Winslow Homer’s 1873 oil painting titled, Sunlight and Shadow—In the Hammock, depicts an idyllic scene of tranquil bourgeois leisure in a pastoral setting. The scene portrays a young middle-to-upper class woman, indicated by her well-maintained white dress and refined shoes, reading peacefully in a hammock. Stretching from one end of the canvas to the other, the woven hammock and its sitter appear to be floating amongst the varied green leaves and black branches. Her face is softly defined and relaxed; as her body and dangling skirt hem swing amongst light dappled trees.
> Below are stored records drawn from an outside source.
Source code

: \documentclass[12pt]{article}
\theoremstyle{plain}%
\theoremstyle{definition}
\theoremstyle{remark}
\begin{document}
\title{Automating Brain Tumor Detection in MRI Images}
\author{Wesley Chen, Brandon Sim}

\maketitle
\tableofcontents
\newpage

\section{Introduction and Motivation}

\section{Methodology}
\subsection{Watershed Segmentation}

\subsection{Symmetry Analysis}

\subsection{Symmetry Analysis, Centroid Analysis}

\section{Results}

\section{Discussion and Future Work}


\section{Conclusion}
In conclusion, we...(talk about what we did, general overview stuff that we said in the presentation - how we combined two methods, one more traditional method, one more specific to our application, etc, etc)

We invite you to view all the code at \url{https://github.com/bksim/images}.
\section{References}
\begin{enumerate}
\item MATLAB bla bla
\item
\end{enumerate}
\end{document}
Critic Holland Cotter has said that Homer’s “apple scented mid-1870s images of upstate New York farms and schools…reflect a mood of national nostalgia as the country’s Centennial approached.”[1]
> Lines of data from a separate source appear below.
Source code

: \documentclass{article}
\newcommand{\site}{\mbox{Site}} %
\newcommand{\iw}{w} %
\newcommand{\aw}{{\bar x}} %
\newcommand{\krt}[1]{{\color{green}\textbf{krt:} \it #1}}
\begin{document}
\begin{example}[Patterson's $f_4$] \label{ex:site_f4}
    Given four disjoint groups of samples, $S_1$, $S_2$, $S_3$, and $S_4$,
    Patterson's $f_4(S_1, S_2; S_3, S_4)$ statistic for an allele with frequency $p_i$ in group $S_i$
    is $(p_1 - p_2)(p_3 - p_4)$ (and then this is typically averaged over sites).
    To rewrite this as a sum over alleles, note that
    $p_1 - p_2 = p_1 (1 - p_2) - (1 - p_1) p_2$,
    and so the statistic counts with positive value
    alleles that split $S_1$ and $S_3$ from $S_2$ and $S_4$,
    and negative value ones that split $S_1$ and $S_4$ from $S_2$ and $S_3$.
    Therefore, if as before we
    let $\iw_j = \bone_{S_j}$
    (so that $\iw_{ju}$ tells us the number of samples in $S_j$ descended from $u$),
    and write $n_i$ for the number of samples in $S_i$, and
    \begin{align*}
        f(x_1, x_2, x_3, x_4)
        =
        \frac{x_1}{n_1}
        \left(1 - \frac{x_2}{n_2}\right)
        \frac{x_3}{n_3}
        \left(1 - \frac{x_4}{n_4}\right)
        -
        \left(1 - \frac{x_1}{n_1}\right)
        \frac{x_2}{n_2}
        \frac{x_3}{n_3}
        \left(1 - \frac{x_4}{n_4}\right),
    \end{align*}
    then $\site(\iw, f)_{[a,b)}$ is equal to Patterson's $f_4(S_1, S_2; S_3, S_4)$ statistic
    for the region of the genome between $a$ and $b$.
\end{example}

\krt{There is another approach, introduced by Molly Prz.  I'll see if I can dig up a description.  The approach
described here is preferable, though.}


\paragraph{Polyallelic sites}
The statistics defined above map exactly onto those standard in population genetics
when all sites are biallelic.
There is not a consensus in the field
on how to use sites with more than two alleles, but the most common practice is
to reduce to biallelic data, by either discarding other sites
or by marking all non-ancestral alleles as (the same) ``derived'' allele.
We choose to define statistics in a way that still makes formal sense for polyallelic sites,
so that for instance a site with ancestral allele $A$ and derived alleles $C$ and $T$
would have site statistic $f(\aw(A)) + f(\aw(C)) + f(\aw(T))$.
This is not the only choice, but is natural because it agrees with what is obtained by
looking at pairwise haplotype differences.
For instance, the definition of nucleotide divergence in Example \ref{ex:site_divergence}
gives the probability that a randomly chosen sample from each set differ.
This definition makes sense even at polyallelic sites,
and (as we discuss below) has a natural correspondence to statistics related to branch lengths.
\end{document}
This painting has a special place in my heart, not only because of its impressionistic rendering of light and social symbolism, but because it was featured in Cooper Hewitt’s 2006 exhibition, Frederic Church, Winslow Homer & Thomas Moran: Tourism and the American Landscape. This was the first exhibition in which I toured as a docent for the museum, and it was an impressionable one for me in that so many of the works on display by Homer, Church and Moran were part of the museum’s original collection. From 1912-1920, Charles Savage Homer Jr., Winslow Homer’s brother, and his wife donated a remarkable collection of over 300 paintings, watercolors, and drawings by the artist, constituting the largest collection of Homer material in any museum. It is the museum’s good fortune to have this Homer painting as one of its treasures.
Rachel Brill was a volunteer docent at Cooper Hewitt, Smithsonian Design Museum. She has a Bachelor of Arts degree in Art History and Italian language from Vassar College.
[1] Cotter, Holland. “Winslow Homer: American Vistas,” Art in America, December 1996, Vol. 84, Issue 12, p. 57.